Your assignment:
Leaving out every picture, quote the data below exactly as it appears.

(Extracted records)
┄┄┄┄┄┄

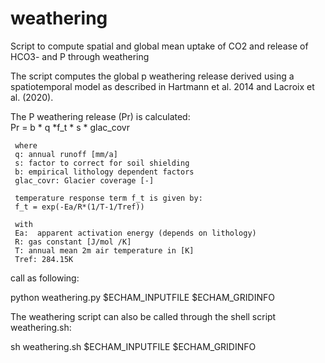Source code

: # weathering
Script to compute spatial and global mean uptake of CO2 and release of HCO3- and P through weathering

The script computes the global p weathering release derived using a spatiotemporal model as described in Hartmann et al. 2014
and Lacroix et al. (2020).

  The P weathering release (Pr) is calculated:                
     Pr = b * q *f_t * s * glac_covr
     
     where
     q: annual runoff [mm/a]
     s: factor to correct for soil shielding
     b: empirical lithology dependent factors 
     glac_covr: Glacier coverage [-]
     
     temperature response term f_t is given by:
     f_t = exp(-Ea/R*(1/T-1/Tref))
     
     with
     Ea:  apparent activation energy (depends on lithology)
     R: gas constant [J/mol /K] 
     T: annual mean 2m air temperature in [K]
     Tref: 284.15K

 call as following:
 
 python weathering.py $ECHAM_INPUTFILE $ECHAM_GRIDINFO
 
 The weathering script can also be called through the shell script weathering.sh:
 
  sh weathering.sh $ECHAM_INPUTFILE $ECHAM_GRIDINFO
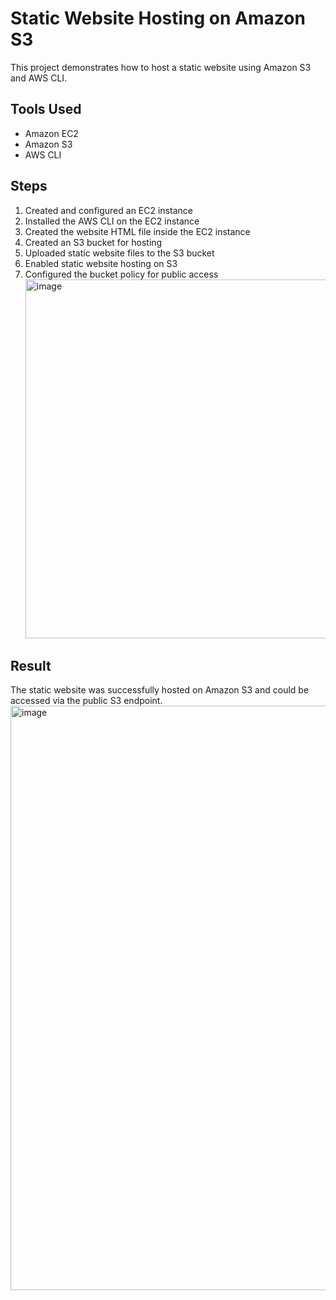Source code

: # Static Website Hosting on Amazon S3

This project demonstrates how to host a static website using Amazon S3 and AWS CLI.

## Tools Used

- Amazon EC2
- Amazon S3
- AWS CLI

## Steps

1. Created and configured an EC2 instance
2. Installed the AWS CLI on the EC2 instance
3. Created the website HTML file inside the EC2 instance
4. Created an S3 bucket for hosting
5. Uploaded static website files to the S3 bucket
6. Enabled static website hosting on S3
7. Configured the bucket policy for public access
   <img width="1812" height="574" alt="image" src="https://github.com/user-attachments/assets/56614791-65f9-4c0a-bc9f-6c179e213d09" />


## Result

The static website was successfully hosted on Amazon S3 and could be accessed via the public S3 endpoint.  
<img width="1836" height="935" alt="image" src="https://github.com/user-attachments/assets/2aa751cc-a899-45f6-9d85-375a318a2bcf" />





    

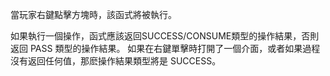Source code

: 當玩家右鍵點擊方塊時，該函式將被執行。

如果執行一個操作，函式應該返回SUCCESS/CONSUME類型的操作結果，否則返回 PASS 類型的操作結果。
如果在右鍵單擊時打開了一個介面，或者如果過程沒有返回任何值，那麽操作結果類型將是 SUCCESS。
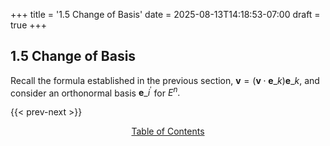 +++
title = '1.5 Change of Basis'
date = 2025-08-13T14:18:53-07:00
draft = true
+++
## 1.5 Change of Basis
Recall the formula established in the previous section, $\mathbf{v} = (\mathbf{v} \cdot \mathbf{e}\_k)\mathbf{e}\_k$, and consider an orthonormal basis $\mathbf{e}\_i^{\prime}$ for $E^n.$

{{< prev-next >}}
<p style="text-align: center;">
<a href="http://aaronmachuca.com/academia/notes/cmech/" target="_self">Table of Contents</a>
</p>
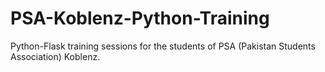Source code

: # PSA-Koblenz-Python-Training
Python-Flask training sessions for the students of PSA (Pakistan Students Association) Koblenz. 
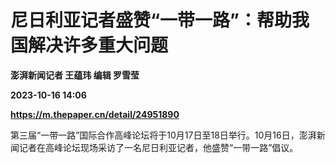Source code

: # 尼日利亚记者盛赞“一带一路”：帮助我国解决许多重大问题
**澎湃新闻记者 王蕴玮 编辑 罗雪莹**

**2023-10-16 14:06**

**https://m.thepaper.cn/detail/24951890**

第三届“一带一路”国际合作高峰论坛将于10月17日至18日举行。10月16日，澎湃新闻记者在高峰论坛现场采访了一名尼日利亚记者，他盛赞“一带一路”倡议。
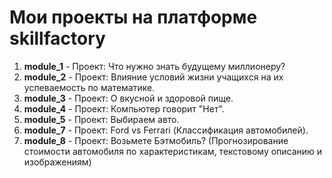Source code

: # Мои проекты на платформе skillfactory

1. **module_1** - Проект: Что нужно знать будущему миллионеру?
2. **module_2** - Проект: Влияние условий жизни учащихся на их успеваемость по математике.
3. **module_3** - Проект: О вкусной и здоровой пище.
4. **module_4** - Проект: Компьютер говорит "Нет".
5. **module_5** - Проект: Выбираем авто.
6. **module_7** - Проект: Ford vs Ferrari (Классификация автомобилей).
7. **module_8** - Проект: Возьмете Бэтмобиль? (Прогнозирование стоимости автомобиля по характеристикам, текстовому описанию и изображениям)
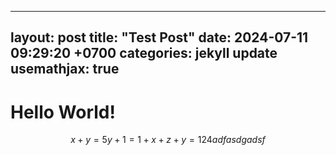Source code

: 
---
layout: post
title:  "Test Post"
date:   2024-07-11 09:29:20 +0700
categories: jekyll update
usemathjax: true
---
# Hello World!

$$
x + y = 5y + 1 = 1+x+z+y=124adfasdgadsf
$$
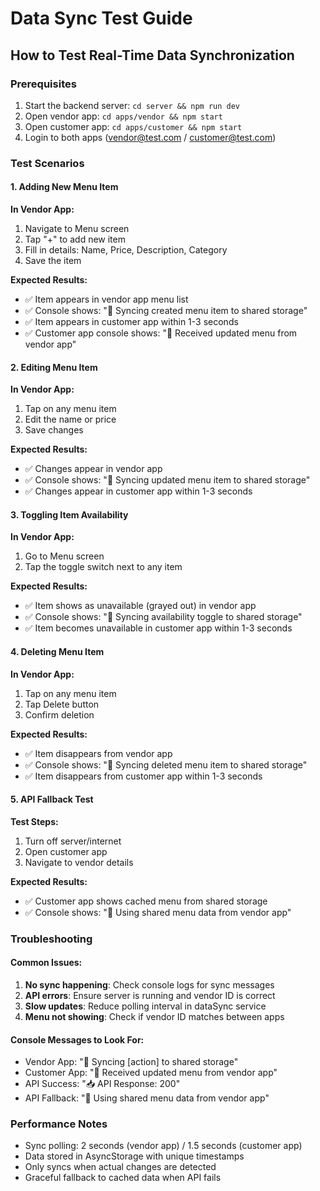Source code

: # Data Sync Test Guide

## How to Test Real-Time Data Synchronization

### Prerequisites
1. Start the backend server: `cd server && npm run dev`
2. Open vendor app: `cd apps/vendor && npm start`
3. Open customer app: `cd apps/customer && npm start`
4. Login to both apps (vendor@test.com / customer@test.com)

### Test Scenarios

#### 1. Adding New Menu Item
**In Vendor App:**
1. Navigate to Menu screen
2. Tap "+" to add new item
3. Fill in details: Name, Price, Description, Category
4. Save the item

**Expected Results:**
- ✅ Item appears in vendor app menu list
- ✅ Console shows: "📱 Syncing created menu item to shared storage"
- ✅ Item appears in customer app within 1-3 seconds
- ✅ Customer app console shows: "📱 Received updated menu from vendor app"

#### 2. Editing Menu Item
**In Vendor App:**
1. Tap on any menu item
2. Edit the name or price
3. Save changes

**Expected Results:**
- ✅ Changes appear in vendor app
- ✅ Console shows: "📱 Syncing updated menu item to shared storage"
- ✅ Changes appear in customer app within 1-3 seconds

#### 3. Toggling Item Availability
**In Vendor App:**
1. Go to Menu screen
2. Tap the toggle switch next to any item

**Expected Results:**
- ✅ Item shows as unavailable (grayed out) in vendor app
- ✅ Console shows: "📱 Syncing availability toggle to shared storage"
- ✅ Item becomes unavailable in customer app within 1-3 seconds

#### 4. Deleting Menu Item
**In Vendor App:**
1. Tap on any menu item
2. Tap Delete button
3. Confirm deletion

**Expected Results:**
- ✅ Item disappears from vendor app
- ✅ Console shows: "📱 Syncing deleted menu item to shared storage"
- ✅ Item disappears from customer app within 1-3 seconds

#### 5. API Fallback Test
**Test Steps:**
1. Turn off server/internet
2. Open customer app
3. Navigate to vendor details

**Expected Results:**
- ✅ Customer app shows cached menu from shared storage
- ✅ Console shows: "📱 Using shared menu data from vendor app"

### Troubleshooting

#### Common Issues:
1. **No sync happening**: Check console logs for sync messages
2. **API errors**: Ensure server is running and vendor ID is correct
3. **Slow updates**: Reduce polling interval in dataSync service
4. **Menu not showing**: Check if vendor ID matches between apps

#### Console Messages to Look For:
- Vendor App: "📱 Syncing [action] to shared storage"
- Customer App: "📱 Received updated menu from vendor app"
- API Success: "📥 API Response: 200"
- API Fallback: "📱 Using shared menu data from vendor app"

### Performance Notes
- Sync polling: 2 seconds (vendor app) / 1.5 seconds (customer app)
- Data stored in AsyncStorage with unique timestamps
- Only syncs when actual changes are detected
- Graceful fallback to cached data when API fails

┄┄┄┄┄┄

Final answer:
Source code

: # weathering
Script to compute spatial and global mean uptake of CO2 and release of HCO3- and P through weathering

The script computes the global p weathering release derived using a spatiotemporal model as described in Hartmann et al. 2014
and Lacroix et al. (2020).

  The P weathering release (Pr) is calculated:                
     Pr = b * q *f_t * s * glac_covr
     
     where
     q: annual runoff [mm/a]
     s: factor to correct for soil shielding
     b: empirical lithology dependent factors 
     glac_covr: Glacier coverage [-]
     
     temperature response term f_t is given by:
     f_t = exp(-Ea/R*(1/T-1/Tref))
     
     with
     Ea:  apparent activation energy (depends on lithology)
     R: gas constant [J/mol /K] 
     T: annual mean 2m air temperature in [K]
     Tref: 284.15K

 call as following:
 
 python weathering.py $ECHAM_INPUTFILE $ECHAM_GRIDINFO
 
 The weathering script can also be called through the shell script weathering.sh:
 
  sh weathering.sh $ECHAM_INPUTFILE $ECHAM_GRIDINFO
Source code

: # Static Website Hosting on Amazon S3

This project demonstrates how to host a static website using Amazon S3 and AWS CLI.

## Tools Used

- Amazon EC2
- Amazon S3
- AWS CLI

## Steps

1. Created and configured an EC2 instance
2. Installed the AWS CLI on the EC2 instance
3. Created the website HTML file inside the EC2 instance
4. Created an S3 bucket for hosting
5. Uploaded static website files to the S3 bucket
6. Enabled static website hosting on S3
7. Configured the bucket policy for public access
   <img width="1812" height="574" alt="image" src="https://github.com/user-attachments/assets/56614791-65f9-4c0a-bc9f-6c179e213d09" />


## Result

The static website was successfully hosted on Amazon S3 and could be accessed via the public S3 endpoint.  
<img width="1836" height="935" alt="image" src="https://github.com/user-attachments/assets/2aa751cc-a899-45f6-9d85-375a318a2bcf" />





    

Source code

: 當玩家右鍵點擊方塊時，該函式將被執行。

如果執行一個操作，函式應該返回SUCCESS/CONSUME類型的操作結果，否則返回 PASS 類型的操作結果。
如果在右鍵單擊時打開了一個介面，或者如果過程沒有返回任何值，那麽操作結果類型將是 SUCCESS。
 +++
title = '1.5 Change of Basis'
date = 2025-08-13T14:18:53-07:00
draft = true
+++
## 1.5 Change of Basis
Recall the formula established in the previous section, $\mathbf{v} = (\mathbf{v} \cdot \mathbf{e}\_k)\mathbf{e}\_k$, and consider an orthonormal basis $\mathbf{e}\_i^{\prime}$ for $E^n.$

{{< prev-next >}}
<p style="text-align: center;">
<a href="http://aaronmachuca.com/academia/notes/cmech/" target="_self">Table of Contents</a>
</p>
Source code

: # PSA-Koblenz-Python-Training
Python-Flask training sessions for the students of PSA (Pakistan Students Association) Koblenz. 
Source code

: # 尼日利亚记者盛赞“一带一路”：帮助我国解决许多重大问题
**澎湃新闻记者 王蕴玮 编辑 罗雪莹**

**2023-10-16 14:06**

**https://m.thepaper.cn/detail/24951890**

第三届“一带一路”国际合作高峰论坛将于10月17日至18日举行。10月16日，澎湃新闻记者在高峰论坛现场采访了一名尼日利亚记者，他盛赞“一带一路”倡议。
Source code

: # Мои проекты на платформе skillfactory

1. **module_1** - Проект: Что нужно знать будущему миллионеру?
2. **module_2** - Проект: Влияние условий жизни учащихся на их успеваемость по математике.
3. **module_3** - Проект: О вкусной и здоровой пище.
4. **module_4** - Проект: Компьютер говорит "Нет".
5. **module_5** - Проект: Выбираем авто.
6. **module_7** - Проект: Ford vs Ferrari (Классификация автомобилей).
7. **module_8** - Проект: Возьмете Бэтмобиль? (Прогнозирование стоимости автомобиля по характеристикам, текстовому описанию и изображениям)
Source code

: 
---
layout: post
title:  "Test Post"
date:   2024-07-11 09:29:20 +0700
categories: jekyll update
usemathjax: true
---
# Hello World!

$$
x + y = 5y + 1 = 1+x+z+y=124adfasdgadsf
$$
Source code

: # Data Sync Test Guide

## How to Test Real-Time Data Synchronization

### Prerequisites
1. Start the backend server: `cd server && npm run dev`
2. Open vendor app: `cd apps/vendor && npm start`
3. Open customer app: `cd apps/customer && npm start`
4. Login to both apps (vendor@test.com / customer@test.com)

### Test Scenarios

#### 1. Adding New Menu Item
**In Vendor App:**
1. Navigate to Menu screen
2. Tap "+" to add new item
3. Fill in details: Name, Price, Description, Category
4. Save the item

**Expected Results:**
- ✅ Item appears in vendor app menu list
- ✅ Console shows: "📱 Syncing created menu item to shared storage"
- ✅ Item appears in customer app within 1-3 seconds
- ✅ Customer app console shows: "📱 Received updated menu from vendor app"

#### 2. Editing Menu Item
**In Vendor App:**
1. Tap on any menu item
2. Edit the name or price
3. Save changes

**Expected Results:**
- ✅ Changes appear in vendor app
- ✅ Console shows: "📱 Syncing updated menu item to shared storage"
- ✅ Changes appear in customer app within 1-3 seconds

#### 3. Toggling Item Availability
**In Vendor App:**
1. Go to Menu screen
2. Tap the toggle switch next to any item

**Expected Results:**
- ✅ Item shows as unavailable (grayed out) in vendor app
- ✅ Console shows: "📱 Syncing availability toggle to shared storage"
- ✅ Item becomes unavailable in customer app within 1-3 seconds

#### 4. Deleting Menu Item
**In Vendor App:**
1. Tap on any menu item
2. Tap Delete button
3. Confirm deletion

**Expected Results:**
- ✅ Item disappears from vendor app
- ✅ Console shows: "📱 Syncing deleted menu item to shared storage"
- ✅ Item disappears from customer app within 1-3 seconds

#### 5. API Fallback Test
**Test Steps:**
1. Turn off server/internet
2. Open customer app
3. Navigate to vendor details

**Expected Results:**
- ✅ Customer app shows cached menu from shared storage
- ✅ Console shows: "📱 Using shared menu data from vendor app"

### Troubleshooting

#### Common Issues:
1. **No sync happening**: Check console logs for sync messages
2. **API errors**: Ensure server is running and vendor ID is correct
3. **Slow updates**: Reduce polling interval in dataSync service
4. **Menu not showing**: Check if vendor ID matches between apps

#### Console Messages to Look For:
- Vendor App: "📱 Syncing [action] to shared storage"
- Customer App: "📱 Received updated menu from vendor app"
- API Success: "📥 API Response: 200"
- API Fallback: "📱 Using shared menu data from vendor app"

### Performance Notes
- Sync polling: 2 seconds (vendor app) / 1.5 seconds (customer app)
- Data stored in AsyncStorage with unique timestamps
- Only syncs when actual changes are detected
- Graceful fallback to cached data when API fails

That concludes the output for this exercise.